> [Task instructions] Write out the following listing's lines from the one with "7.内建cd命令改变工作目录,如cd /usr" to the one with "I understand a", exactly, with both included and no others.

======== Data ========

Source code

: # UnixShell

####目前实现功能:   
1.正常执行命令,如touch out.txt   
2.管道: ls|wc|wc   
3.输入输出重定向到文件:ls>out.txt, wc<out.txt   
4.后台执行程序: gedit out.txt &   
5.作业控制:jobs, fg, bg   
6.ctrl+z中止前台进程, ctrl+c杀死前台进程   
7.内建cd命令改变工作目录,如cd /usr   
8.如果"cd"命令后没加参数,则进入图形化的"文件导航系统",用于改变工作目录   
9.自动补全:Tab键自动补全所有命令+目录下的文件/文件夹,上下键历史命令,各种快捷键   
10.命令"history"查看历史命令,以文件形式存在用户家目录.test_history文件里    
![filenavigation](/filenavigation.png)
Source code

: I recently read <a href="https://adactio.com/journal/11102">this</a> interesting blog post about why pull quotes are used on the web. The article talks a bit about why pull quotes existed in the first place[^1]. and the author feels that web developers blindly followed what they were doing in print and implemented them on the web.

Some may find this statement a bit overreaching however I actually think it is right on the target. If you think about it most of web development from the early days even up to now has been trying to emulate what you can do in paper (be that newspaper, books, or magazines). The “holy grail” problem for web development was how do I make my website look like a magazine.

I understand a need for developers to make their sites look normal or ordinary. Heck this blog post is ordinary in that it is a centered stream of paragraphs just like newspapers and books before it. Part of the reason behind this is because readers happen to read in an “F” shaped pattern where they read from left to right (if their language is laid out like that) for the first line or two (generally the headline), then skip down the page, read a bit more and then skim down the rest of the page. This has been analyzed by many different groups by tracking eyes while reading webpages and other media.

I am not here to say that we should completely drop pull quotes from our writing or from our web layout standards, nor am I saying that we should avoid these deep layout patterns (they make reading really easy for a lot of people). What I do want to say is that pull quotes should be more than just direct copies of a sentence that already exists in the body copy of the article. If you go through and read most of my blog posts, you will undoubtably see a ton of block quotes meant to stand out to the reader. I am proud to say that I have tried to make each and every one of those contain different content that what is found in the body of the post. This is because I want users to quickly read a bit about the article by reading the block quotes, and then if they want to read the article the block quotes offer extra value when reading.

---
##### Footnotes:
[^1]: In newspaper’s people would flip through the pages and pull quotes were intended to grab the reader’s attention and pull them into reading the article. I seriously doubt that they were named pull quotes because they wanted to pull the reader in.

========

> [Response to this task]
7.内建cd命令改变工作目录,如cd /usr   
8.如果"cd"命令后没加参数,则进入图形化的"文件导航系统",用于改变工作目录   
9.自动补全:Tab键自动补全所有命令+目录下的文件/文件夹,上下键历史命令,各种快捷键   
10.命令"history"查看历史命令,以文件形式存在用户家目录.test_history文件里    
![filenavigation](/filenavigation.png)
Source code

: I recently read <a href="https://adactio.com/journal/11102">this</a> interesting blog post about why pull quotes are used on the web. The article talks a bit about why pull quotes existed in the first place[^1]. and the author feels that web developers blindly followed what they were doing in print and implemented them on the web.

Some may find this statement a bit overreaching however I actually think it is right on the target. If you think about it most of web development from the early days even up to now has been trying to emulate what you can do in paper (be that newspaper, books, or magazines). The “holy grail” problem for web development was how do I make my website look like a magazine.

I understand a need for developers to make their sites look normal or ordinary. Heck this blog post is ordinary in that it is a centered stream of paragraphs just like newspapers and books before it. Part of the reason behind this is because readers happen to read in an “F” shaped pattern where they read from left to right (if their language is laid out like that) for the first line or two (generally the headline), then skip down the page, read a bit more and then skim down the rest of the page. This has been analyzed by many different groups by tracking eyes while reading webpages and other media.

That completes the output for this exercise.